Exercise requirements: From the line with "- Conducted Internal" to the line with "## Organization Experience", retype every line exactly, including those two, and leave out the rest of the data below.

Input:
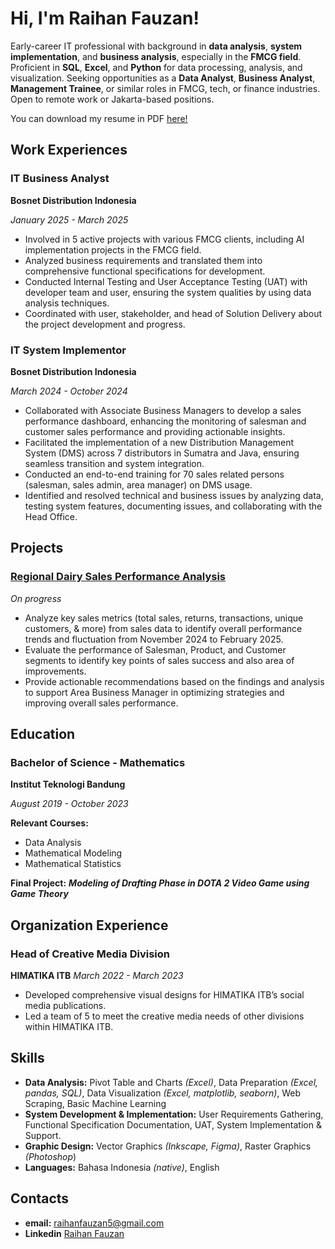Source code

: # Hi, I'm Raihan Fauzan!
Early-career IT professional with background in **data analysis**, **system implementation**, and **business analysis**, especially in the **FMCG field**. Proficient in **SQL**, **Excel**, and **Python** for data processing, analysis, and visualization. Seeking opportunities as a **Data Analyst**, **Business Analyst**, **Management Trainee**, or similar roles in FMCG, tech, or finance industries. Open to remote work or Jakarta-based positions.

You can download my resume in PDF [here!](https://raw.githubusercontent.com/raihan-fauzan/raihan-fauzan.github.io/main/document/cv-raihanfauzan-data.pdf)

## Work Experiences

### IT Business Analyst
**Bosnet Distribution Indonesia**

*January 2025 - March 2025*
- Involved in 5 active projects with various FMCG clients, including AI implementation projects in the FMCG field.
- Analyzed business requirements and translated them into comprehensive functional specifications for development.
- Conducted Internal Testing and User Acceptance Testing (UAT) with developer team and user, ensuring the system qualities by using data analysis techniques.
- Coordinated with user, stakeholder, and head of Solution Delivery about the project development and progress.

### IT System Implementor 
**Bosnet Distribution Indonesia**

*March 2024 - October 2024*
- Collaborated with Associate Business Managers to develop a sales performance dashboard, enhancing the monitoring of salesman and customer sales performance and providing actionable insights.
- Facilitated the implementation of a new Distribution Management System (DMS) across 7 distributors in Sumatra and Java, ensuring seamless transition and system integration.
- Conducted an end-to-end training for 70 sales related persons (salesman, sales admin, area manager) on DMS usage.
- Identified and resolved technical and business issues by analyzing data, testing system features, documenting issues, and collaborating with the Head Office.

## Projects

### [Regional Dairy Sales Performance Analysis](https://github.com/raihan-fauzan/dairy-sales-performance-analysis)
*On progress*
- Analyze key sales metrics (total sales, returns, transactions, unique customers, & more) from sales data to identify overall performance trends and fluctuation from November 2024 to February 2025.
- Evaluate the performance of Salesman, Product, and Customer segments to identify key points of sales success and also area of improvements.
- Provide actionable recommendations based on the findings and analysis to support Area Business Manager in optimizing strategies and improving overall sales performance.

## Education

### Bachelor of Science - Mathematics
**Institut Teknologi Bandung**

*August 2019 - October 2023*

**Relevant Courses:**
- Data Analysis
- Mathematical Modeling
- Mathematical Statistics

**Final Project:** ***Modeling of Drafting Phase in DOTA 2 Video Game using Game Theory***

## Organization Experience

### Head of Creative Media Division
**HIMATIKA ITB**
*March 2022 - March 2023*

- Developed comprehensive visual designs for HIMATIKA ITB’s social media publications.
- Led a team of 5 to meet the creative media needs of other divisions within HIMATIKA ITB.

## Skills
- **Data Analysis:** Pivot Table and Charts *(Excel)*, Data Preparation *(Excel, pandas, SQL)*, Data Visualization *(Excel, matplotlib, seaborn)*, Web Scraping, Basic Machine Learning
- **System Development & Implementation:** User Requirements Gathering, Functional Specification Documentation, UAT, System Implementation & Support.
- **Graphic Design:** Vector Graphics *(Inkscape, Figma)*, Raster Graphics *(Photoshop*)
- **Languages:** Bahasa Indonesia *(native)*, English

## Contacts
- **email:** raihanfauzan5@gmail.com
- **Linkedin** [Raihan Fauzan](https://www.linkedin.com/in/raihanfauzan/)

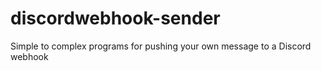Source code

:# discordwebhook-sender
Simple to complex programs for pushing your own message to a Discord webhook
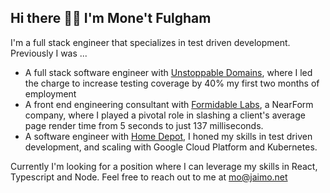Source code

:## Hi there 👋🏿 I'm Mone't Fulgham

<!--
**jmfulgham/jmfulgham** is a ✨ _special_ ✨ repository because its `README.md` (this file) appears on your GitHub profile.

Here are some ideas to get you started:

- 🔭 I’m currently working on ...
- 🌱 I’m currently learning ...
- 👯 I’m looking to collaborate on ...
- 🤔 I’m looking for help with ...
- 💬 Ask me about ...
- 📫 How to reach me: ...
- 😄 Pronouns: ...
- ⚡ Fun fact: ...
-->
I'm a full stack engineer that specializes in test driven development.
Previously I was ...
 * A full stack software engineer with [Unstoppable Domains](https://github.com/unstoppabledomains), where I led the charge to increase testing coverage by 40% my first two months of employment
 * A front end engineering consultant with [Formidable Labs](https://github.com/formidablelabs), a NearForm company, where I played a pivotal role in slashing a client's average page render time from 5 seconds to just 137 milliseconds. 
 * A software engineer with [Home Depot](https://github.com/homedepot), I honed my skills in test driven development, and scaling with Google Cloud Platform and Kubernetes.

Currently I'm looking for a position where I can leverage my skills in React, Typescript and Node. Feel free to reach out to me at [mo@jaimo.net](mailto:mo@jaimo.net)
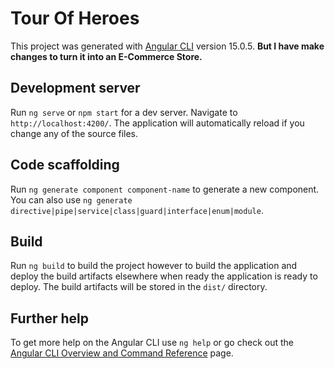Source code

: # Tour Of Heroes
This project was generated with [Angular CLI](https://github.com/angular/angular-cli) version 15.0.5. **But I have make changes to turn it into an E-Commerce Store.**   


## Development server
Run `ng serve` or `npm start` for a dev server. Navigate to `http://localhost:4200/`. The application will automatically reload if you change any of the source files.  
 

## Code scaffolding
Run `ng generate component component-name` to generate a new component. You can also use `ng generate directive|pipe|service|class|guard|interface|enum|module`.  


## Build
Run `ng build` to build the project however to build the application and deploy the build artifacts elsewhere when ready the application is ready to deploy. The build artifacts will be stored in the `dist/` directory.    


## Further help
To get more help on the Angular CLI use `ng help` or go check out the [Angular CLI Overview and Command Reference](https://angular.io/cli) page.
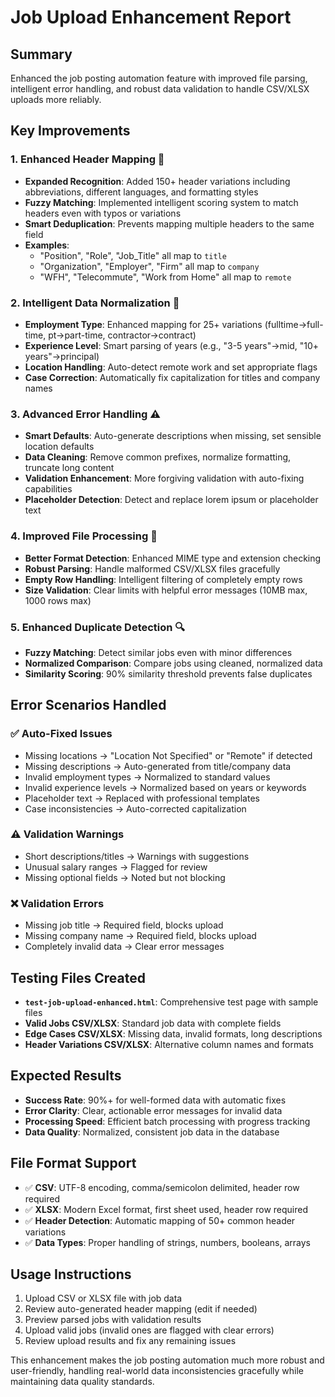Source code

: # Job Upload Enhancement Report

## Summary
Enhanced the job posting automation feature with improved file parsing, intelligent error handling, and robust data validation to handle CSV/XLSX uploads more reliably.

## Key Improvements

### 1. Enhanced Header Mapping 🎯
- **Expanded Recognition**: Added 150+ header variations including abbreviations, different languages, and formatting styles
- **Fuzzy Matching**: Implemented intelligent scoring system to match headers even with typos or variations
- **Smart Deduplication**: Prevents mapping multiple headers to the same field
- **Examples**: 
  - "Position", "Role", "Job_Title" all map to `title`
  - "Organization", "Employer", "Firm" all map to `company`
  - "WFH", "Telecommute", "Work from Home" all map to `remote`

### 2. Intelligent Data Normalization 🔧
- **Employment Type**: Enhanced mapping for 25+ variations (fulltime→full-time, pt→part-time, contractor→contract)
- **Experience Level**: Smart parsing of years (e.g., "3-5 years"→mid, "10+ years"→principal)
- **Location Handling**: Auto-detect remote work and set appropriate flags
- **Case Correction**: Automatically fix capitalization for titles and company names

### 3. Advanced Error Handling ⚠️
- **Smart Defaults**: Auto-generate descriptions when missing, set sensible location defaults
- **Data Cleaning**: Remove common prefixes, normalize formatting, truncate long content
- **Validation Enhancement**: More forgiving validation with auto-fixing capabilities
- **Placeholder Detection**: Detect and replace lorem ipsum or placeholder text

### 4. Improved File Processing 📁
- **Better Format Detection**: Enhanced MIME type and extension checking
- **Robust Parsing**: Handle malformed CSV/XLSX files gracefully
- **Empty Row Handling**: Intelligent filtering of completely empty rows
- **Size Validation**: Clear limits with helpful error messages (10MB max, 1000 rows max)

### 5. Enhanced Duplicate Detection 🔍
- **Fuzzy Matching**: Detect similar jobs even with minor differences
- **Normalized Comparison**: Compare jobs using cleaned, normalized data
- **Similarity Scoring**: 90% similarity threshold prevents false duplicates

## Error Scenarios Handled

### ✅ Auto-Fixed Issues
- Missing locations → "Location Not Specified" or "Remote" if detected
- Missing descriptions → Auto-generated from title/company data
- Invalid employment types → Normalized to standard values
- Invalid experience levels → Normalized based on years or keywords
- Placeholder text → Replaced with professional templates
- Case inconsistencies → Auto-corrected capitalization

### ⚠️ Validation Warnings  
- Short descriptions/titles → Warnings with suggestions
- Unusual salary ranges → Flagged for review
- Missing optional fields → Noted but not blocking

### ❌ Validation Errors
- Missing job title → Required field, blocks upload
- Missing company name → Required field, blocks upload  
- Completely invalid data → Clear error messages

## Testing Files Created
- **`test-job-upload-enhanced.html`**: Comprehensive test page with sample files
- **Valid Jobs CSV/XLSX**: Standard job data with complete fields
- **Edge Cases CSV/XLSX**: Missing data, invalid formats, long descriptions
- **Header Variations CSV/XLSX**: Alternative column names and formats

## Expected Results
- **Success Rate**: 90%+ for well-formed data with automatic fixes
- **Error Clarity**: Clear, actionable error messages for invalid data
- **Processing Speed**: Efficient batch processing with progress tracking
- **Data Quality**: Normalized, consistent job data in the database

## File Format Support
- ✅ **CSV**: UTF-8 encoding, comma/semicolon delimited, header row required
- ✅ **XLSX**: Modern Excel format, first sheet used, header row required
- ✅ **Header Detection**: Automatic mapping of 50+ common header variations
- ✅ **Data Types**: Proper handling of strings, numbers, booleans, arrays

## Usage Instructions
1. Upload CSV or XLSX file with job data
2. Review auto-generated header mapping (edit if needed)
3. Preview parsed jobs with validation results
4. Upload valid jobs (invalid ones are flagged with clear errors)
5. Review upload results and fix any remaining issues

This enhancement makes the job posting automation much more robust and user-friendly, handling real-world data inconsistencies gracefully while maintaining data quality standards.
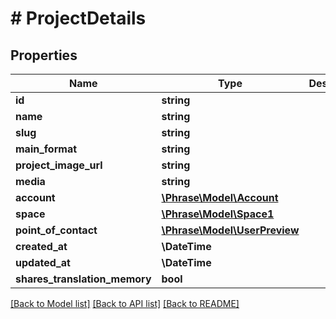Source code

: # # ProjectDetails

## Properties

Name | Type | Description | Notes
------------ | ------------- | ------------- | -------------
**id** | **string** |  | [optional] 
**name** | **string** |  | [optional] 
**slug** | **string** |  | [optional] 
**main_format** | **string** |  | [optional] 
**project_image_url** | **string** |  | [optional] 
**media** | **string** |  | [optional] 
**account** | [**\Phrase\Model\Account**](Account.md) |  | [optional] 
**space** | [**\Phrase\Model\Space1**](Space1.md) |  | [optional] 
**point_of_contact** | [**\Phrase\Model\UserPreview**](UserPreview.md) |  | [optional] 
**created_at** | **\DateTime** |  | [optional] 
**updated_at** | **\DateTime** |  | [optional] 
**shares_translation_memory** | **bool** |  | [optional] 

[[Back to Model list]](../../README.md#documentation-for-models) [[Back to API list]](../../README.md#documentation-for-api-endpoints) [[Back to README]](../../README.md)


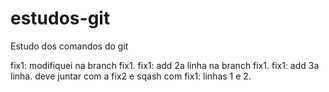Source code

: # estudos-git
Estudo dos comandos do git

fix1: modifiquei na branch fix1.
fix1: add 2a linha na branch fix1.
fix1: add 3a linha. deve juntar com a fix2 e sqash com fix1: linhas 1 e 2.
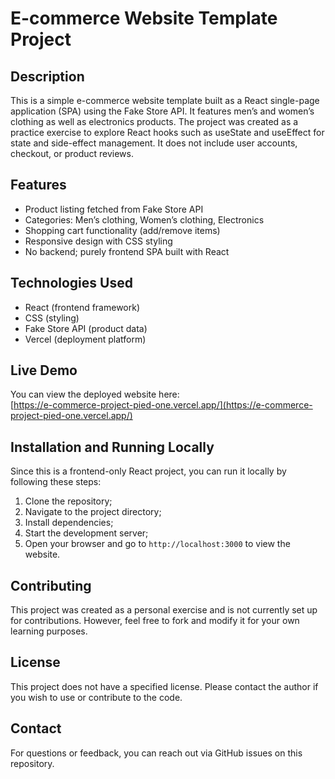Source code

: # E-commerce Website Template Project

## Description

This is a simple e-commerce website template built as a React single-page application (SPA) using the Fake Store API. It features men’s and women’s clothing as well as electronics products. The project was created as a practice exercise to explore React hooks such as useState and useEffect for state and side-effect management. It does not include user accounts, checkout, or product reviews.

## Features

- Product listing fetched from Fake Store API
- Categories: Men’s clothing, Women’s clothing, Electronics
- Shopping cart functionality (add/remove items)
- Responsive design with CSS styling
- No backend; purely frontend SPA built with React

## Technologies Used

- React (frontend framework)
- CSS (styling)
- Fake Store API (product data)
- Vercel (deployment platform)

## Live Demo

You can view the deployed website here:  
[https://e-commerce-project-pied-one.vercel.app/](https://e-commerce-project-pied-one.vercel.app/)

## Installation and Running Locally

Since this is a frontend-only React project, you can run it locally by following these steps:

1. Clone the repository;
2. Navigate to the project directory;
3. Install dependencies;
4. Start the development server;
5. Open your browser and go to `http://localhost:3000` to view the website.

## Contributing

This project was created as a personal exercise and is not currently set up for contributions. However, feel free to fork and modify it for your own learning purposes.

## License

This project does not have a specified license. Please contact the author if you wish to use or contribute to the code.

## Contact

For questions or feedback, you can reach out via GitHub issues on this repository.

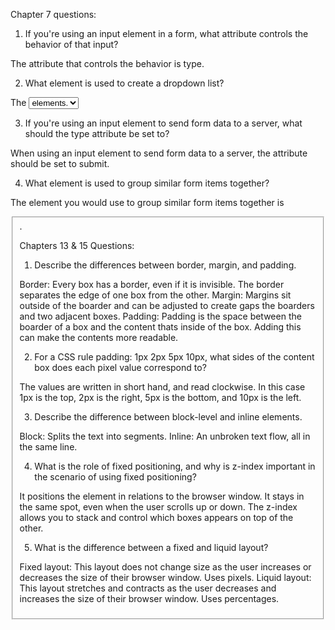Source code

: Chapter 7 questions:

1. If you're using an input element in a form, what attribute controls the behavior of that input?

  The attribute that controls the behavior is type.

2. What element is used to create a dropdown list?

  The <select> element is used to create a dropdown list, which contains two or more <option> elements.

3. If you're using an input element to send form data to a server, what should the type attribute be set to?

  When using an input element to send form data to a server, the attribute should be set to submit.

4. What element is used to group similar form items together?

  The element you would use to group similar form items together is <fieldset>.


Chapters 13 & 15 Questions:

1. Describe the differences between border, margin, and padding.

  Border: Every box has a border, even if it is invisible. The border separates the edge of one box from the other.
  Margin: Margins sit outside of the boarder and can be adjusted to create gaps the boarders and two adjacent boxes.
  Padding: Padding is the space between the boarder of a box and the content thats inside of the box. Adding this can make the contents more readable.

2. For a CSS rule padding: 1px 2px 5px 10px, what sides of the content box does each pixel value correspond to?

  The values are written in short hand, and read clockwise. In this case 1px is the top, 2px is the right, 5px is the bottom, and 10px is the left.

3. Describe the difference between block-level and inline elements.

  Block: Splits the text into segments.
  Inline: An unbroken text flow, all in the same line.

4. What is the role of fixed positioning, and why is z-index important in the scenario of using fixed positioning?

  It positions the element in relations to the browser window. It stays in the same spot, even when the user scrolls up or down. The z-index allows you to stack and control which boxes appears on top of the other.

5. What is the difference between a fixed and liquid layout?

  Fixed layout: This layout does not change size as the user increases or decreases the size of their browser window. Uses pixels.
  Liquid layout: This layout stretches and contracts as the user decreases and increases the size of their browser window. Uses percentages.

Answer to the exercise:
- Conducted Internal Testing and User Acceptance Testing (UAT) with developer team and user, ensuring the system qualities by using data analysis techniques.
- Coordinated with user, stakeholder, and head of Solution Delivery about the project development and progress.

### IT System Implementor 
**Bosnet Distribution Indonesia**

*March 2024 - October 2024*
- Collaborated with Associate Business Managers to develop a sales performance dashboard, enhancing the monitoring of salesman and customer sales performance and providing actionable insights.
- Facilitated the implementation of a new Distribution Management System (DMS) across 7 distributors in Sumatra and Java, ensuring seamless transition and system integration.
- Conducted an end-to-end training for 70 sales related persons (salesman, sales admin, area manager) on DMS usage.
- Identified and resolved technical and business issues by analyzing data, testing system features, documenting issues, and collaborating with the Head Office.

## Projects

### [Regional Dairy Sales Performance Analysis](https://github.com/raihan-fauzan/dairy-sales-performance-analysis)
*On progress*
- Analyze key sales metrics (total sales, returns, transactions, unique customers, & more) from sales data to identify overall performance trends and fluctuation from November 2024 to February 2025.
- Evaluate the performance of Salesman, Product, and Customer segments to identify key points of sales success and also area of improvements.
- Provide actionable recommendations based on the findings and analysis to support Area Business Manager in optimizing strategies and improving overall sales performance.

## Education

### Bachelor of Science - Mathematics
**Institut Teknologi Bandung**

*August 2019 - October 2023*

**Relevant Courses:**
- Data Analysis
- Mathematical Modeling
- Mathematical Statistics

**Final Project:** ***Modeling of Drafting Phase in DOTA 2 Video Game using Game Theory***

## Organization Experience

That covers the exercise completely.